- **Aim of the task**
Copy every line of the data exactly, keeping out any picture.

- **Supplied records**
►

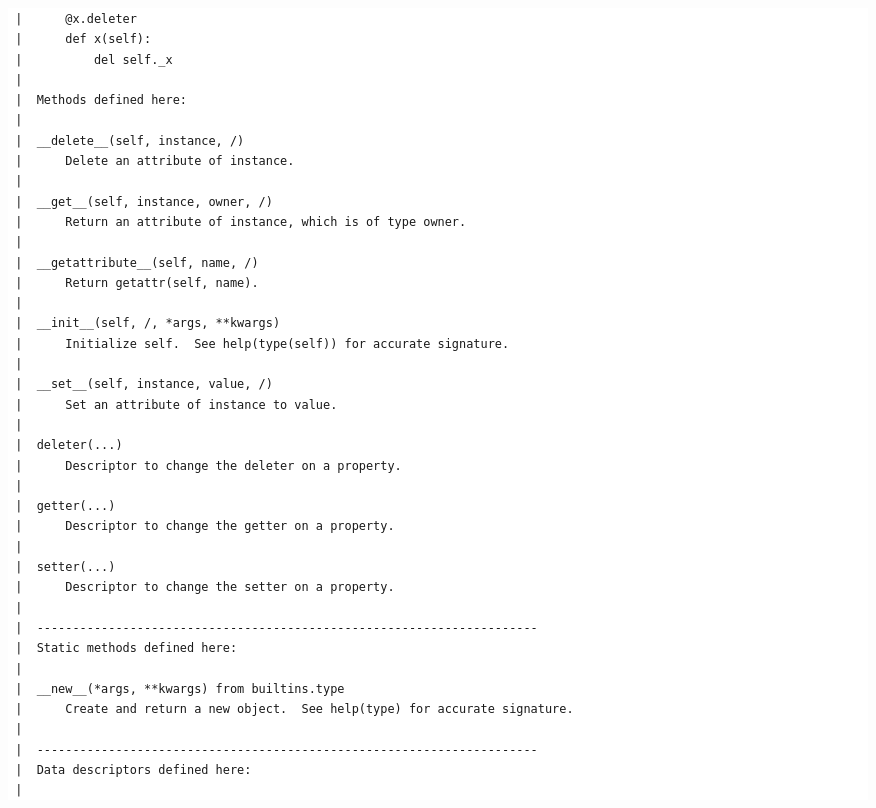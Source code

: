      |      @x.deleter
     |      def x(self):
     |          del self._x
     |  
     |  Methods defined here:
     |  
     |  __delete__(self, instance, /)
     |      Delete an attribute of instance.
     |  
     |  __get__(self, instance, owner, /)
     |      Return an attribute of instance, which is of type owner.
     |  
     |  __getattribute__(self, name, /)
     |      Return getattr(self, name).
     |  
     |  __init__(self, /, *args, **kwargs)
     |      Initialize self.  See help(type(self)) for accurate signature.
     |  
     |  __set__(self, instance, value, /)
     |      Set an attribute of instance to value.
     |  
     |  deleter(...)
     |      Descriptor to change the deleter on a property.
     |  
     |  getter(...)
     |      Descriptor to change the getter on a property.
     |  
     |  setter(...)
     |      Descriptor to change the setter on a property.
     |  
     |  ----------------------------------------------------------------------
     |  Static methods defined here:
     |  
     |  __new__(*args, **kwargs) from builtins.type
     |      Create and return a new object.  See help(type) for accurate signature.
     |  
     |  ----------------------------------------------------------------------
     |  Data descriptors defined here:
     |  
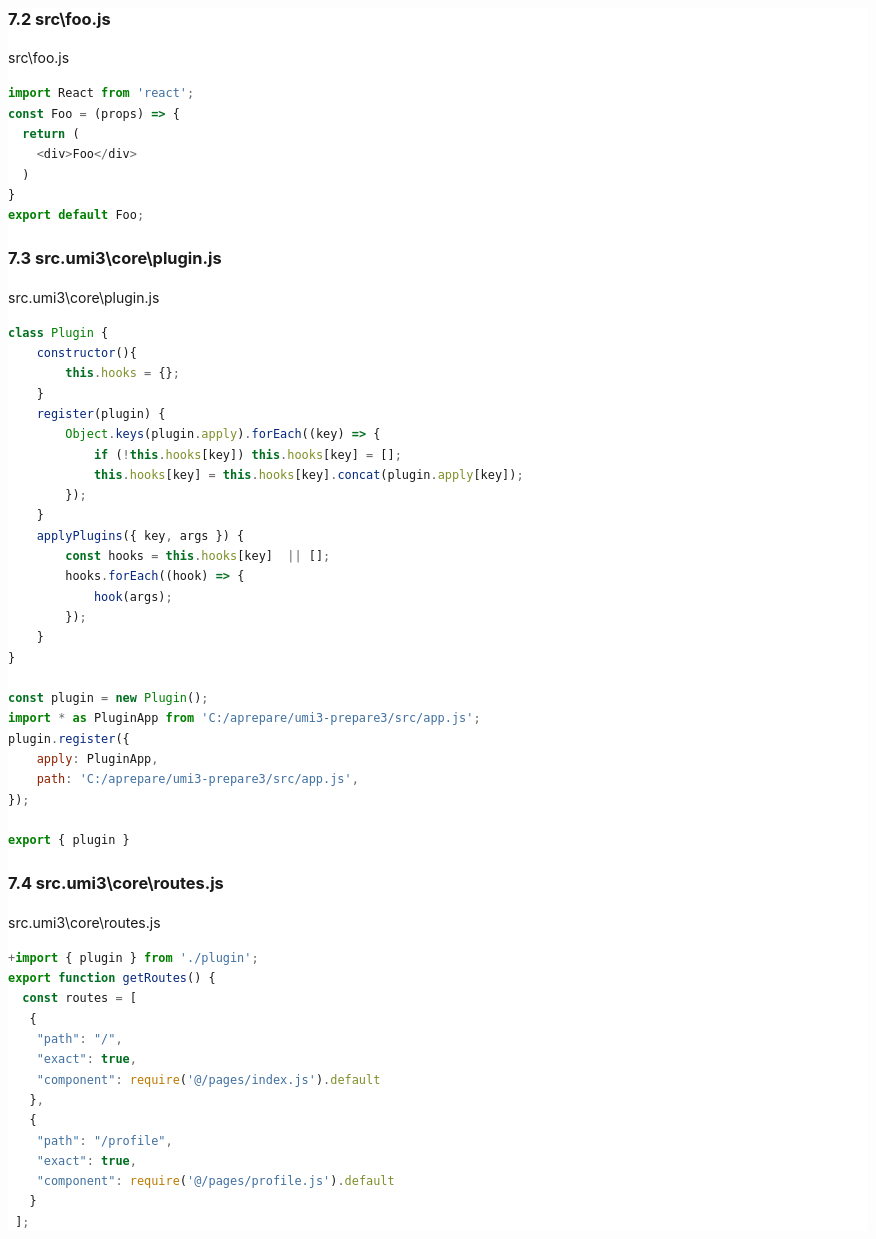### 7.2 src\foo.js

src\foo.js

```js
import React from 'react';
const Foo = (props) => {
  return (
    <div>Foo</div>
  )
}
export default Foo;
```

### 7.3 src.umi3\core\plugin.js

src.umi3\core\plugin.js

```js
class Plugin {
    constructor(){
        this.hooks = {};
    }
    register(plugin) {
        Object.keys(plugin.apply).forEach((key) => {
            if (!this.hooks[key]) this.hooks[key] = [];
            this.hooks[key] = this.hooks[key].concat(plugin.apply[key]);
        });
    }
    applyPlugins({ key, args }) {
        const hooks = this.hooks[key]  || [];
        hooks.forEach((hook) => {
            hook(args);
        });
    }
}

const plugin = new Plugin();
import * as PluginApp from 'C:/aprepare/umi3-prepare3/src/app.js';
plugin.register({
    apply: PluginApp,
    path: 'C:/aprepare/umi3-prepare3/src/app.js',
});

export { plugin }
```

### 7.4 src.umi3\core\routes.js

src.umi3\core\routes.js

```js
+import { plugin } from './plugin';
export function getRoutes() {
  const routes = [
   {
    "path": "/",
    "exact": true,
    "component": require('@/pages/index.js').default
   },
   {
    "path": "/profile",
    "exact": true,
    "component": require('@/pages/profile.js').default
   }
 ];
```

◄

- **Result of this exercise**
Source code

:      |      @x.deleter
     |      def x(self):
     |          del self._x
     |  
     |  Methods defined here:
     |  
     |  __delete__(self, instance, /)
     |      Delete an attribute of instance.
     |  
     |  __get__(self, instance, owner, /)
     |      Return an attribute of instance, which is of type owner.
     |  
     |  __getattribute__(self, name, /)
     |      Return getattr(self, name).
     |  
     |  __init__(self, /, *args, **kwargs)
     |      Initialize self.  See help(type(self)) for accurate signature.
     |  
     |  __set__(self, instance, value, /)
     |      Set an attribute of instance to value.
     |  
     |  deleter(...)
     |      Descriptor to change the deleter on a property.
     |  
     |  getter(...)
     |      Descriptor to change the getter on a property.
     |  
     |  setter(...)
     |      Descriptor to change the setter on a property.
     |  
     |  ----------------------------------------------------------------------
     |  Static methods defined here:
     |  
     |  __new__(*args, **kwargs) from builtins.type
     |      Create and return a new object.  See help(type) for accurate signature.
     |  
     |  ----------------------------------------------------------------------
     |  Data descriptors defined here:
     |  
### 7.2 src\foo.js

src\foo.js

```js
import React from 'react';
const Foo = (props) => {
  return (
    <div>Foo</div>
  )
}
export default Foo;
```

### 7.3 src.umi3\core\plugin.js

src.umi3\core\plugin.js

```js
class Plugin {
    constructor(){
        this.hooks = {};
    }
    register(plugin) {
        Object.keys(plugin.apply).forEach((key) => {
            if (!this.hooks[key]) this.hooks[key] = [];
            this.hooks[key] = this.hooks[key].concat(plugin.apply[key]);
        });
    }
    applyPlugins({ key, args }) {
        const hooks = this.hooks[key]  || [];
        hooks.forEach((hook) => {
            hook(args);
        });
    }
}

const plugin = new Plugin();
import * as PluginApp from 'C:/aprepare/umi3-prepare3/src/app.js';
plugin.register({
    apply: PluginApp,
    path: 'C:/aprepare/umi3-prepare3/src/app.js',
});

export { plugin }
```

### 7.4 src.umi3\core\routes.js

src.umi3\core\routes.js

```js
+import { plugin } from './plugin';
export function getRoutes() {
  const routes = [
   {
    "path": "/",
    "exact": true,
    "component": require('@/pages/index.js').default
   },
   {
    "path": "/profile",
    "exact": true,
    "component": require('@/pages/profile.js').default
   }
 ];
```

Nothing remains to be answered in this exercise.